Kiran Musunru, MD, PhD, MPH, ML, MRA, (left) and Rebecca Ahrens-Nicklas, MD, PhD, (right) led the group of researchers from CHOP and Penn who developed a personalized treatment for Baby KJ.
A 6-month-old born with a rare genetic disorder is the world’s first person successfully treated with a customized CRISPR gene editing therapy in a historic medical breakthrough.
The infant, KJ, was diagnosed with a rare metabolic disease—an urea cycle disorder known as severe carbamoyl phosphate synthetase 1 (CPS1) deficiency. During the normal breakdown of proteins in the body, ammonia is naturally produced. Typically, our bodies know to convert the ammonia to urea and then excrete that urea through urination. However, a child with a urea cycle disorder lacks an enzyme in the liver needed to convert that ammonia to urea. Ammonia then builds up to a toxic level, which can cause organ damage, particularly in the brain and the liver.
Typically, patients with CPS1 deficiency are treated with a liver transplant. However, KJ was not medically stable nor old enough to handle such a procedure. This led researchers to seek an alternative option.

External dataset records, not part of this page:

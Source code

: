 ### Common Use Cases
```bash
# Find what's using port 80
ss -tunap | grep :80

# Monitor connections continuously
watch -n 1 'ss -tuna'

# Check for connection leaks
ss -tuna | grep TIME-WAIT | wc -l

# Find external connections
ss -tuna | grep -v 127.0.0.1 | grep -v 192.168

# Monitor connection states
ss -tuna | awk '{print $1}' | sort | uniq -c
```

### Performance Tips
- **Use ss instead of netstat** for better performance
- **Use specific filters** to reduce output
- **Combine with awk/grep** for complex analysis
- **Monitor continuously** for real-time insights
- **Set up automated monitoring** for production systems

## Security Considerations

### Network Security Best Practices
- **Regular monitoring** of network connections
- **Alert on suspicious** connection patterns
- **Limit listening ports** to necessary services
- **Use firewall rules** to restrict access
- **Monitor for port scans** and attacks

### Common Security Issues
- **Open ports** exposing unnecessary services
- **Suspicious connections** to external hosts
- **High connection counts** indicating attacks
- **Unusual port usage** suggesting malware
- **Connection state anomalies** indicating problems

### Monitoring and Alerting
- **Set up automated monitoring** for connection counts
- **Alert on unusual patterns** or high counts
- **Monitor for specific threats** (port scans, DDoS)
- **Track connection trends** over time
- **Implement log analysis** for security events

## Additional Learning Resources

Rebecca Ahrens-Nicklas, MD, PhD, director of the Gene Therapy for Inherited Metabolic Disorders Frontier Program at Children’s Hospital of Philadelphia (CHOP), and Kiran Musunuru, MD, PhD, Professor of Translational Research at the University of Penn, began collaborating to study the feasibility of creating customized gene editing therapies for individual patients in 2023, building upon many years of research into rare metabolic disorders. Luckily, they had decided to focus on urea cycle disorders.
When KJ was born and diagnosed with a rare urea cycle disorder—after the doctor duo completed years of preclinical research with similar disease-causing variants—Ahrens-Nicklas and Musunuru stepped up right away.
Targeting KJ’s specific variant of CPS1, their team designed and manufactured a base editing therapy delivered via lipid nanoparticles to the liver in to correct the infant’s faulty enzyme in just 6 months.
In late February 2025, between 6 and 7 months old, KJ received his first infusion of the experimental therapy, with follow-up doses in March and April. According to the case study, newly published in the New England Journal of Medicine, KJ has had no serious side effects to date.
In fact, in the time since treatment, researchers report that KJ has tolerated increased dietary protein and needed less nitrogen scavenger medication. He also has been able to recover from certain typical childhood illnesses, like rhinovirus, without ammonia building up in his body.
The team notes that longer follow-up is needed to fully evaluate the benefits of the therapy. Still, the findings could provide a pathway for gene editing technology to be successfully adapted to treat individuals with rare diseases.
“Years and years of progress in gene editing and collaboration between researchers and clinicians made this moment possible, and while KJ is just one patient, we hope he is the first of many to benefit from a methodology that can be scaled to fit an individual patient’s needs,” said Ahrens-Nicklas.
The doctor’s co-author agrees.
“We want each and every patient to have the potential to experience the same results we saw in this first patient, and we hope that other academic investigators will replicate this method for many rare diseases and give many patients a fair shot at living a healthy life,” said Musunuru. “The promise of gene therapy that we’ve heard about for decades is coming to fruition, and it’s going to utterly transform the way we approach medicine.”